- What is expected
In the data below, find every line with the word "Online" and copy it out.

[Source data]
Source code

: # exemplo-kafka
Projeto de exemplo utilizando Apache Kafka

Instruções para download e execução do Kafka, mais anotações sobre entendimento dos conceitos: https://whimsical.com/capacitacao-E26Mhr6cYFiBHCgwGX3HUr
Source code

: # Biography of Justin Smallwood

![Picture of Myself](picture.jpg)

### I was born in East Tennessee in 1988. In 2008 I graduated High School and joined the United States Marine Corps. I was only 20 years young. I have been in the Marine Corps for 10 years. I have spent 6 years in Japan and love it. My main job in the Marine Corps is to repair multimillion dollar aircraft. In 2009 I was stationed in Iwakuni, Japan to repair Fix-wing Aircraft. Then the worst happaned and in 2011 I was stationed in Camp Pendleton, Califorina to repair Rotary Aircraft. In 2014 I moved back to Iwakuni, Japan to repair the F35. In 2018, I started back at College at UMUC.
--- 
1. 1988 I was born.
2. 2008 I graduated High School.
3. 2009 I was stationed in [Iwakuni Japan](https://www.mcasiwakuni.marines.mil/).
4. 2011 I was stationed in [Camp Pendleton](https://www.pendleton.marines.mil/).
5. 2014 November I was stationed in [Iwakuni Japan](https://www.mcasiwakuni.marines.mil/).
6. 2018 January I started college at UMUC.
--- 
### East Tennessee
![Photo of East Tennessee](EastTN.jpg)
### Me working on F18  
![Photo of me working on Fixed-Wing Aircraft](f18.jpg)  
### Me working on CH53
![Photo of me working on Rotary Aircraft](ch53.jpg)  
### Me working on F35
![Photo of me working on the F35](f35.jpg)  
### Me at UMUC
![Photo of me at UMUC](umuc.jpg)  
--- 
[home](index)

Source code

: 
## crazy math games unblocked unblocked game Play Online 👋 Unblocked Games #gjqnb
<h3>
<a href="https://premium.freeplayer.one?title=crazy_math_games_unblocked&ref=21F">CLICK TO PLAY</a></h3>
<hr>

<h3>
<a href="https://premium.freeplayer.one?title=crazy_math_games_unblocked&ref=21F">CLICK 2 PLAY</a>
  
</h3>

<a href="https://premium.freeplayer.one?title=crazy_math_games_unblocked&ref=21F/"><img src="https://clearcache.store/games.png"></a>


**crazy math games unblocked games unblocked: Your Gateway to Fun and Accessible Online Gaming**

- Task answer
## crazy math games unblocked unblocked game Play Online 👋 Unblocked Games #gjqnb
**crazy math games unblocked games unblocked: Your Gateway to Fun and Accessible Online Gaming**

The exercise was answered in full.